His latest book should be read by anyone who is concerned by the current pandemic, as a lesson in the extent to which governments and scientists do not always act in our best interests. In this context, it’s also worth noting that some of those who have been most vociferous in their condemnation of the lab leak theory have been the recipients of generous grants from military sources.
Nicholson Baker says that he himself has come to believe that “SARS-2 was not designed as a biological weapon. But it was, I think, designed”. Even so he makes clear at the start of his New York article that, “there is no direct evidence for an experimental mishap — no written confession, no incriminating notebook, no official accident report”, just as there is no direct evidence that the virus crossed over into humans completely naturally.
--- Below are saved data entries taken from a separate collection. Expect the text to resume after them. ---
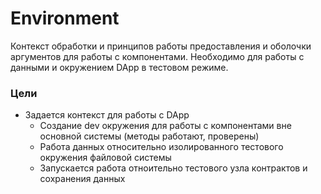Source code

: # Environment
Контекст обработки и принципов работы предоставления и оболочки аргументов для работы с компонентами. Необходимо для работы с данными и окружением DApp в тестовом режиме.

### Цели
- Задается контекст для работы с DApp
    - Создание dev окружения для работы с компонентами вне основной системы (методы работают, проверены)
    - Работа данных относительно изолированного тестового окружения файловой системы
    - Запускается работа отноительно тестового узла контрактов и сохранения данных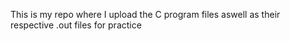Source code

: This is my repo where I upload the C program files aswell as their respective .out files for practice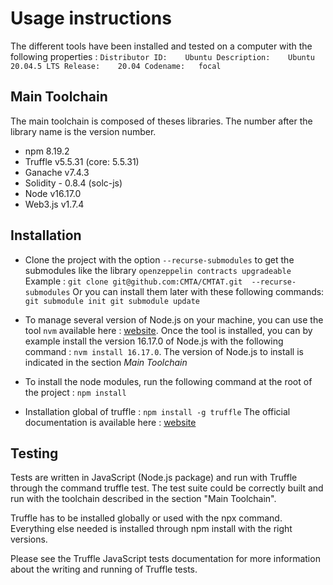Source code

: # Usage instructions

The different tools have been installed and tested on a computer with the following properties :
`Distributor ID:	Ubuntu
Description:	Ubuntu 20.04.5 LTS
Release:	20.04
Codename:	focal`

## Main Toolchain

The main toolchain is composed of theses libraries. The number after the library name is the version number.

- npm 8.19.2
- Truffle v5.5.31 (core: 5.5.31)
- Ganache v7.4.3
- Solidity - 0.8.4 (solc-js)
- Node v16.17.0
- Web3.js v1.7.4

## Installation

- Clone the project with the option `--recurse-submodules` to get the submodules like the library `openzeppelin contracts upgradeable`
Example :
`git clone git@github.com:CMTA/CMTAT.git  --recurse-submodules`
Or you can install them later with these following commands:
`git submodule init
git submodule update`

- To manage several version of Node.js on your machine, you can use the tool `nvm` available here : [website](https://github.com/nvm-sh/nvm).
Once the tool is installed, you can by example install the version 16.17.0 of Node.js with the following command : `nvm install 16.17.0`. 
The version of Node.js to install is indicated in the section *Main Toolchain*

- To install the node modules, run the following command at the root of the project :
`npm install`

- Installation global of truffle :
`npm install -g truffle`
The official documentation is available here : [website](https://trufflesuite.com/docs/truffle/getting-started/installation/)


## Testing

Tests are written in JavaScript (Node.js package) and run with Truffle through the command truffle test. The test suite could be correctly built and run with the toolchain described in the section "Main Toolchain".

Truffle has to be installed globally or used with the npx command. Everything else needed is installed through npm install with the right versions.

Please see the Truffle JavaScript tests documentation for more information about the writing and running of Truffle tests.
There is though enough concerning circumstantial evidence for him to say: “We need to hear from the people who for years have contended that certain types of virus experimentation might lead to a disastrous pandemic like this one. And we need to stop hunting for new exotic diseases in the wild, shipping them back to laboratories, and hot-wiring their genomes to prove how dangerous to human life they might become.”
There are clearly powerful forces determined to keep such viewpoints outside the mainstream but New York magazine’s just-published cover story has made their job a lot more difficult.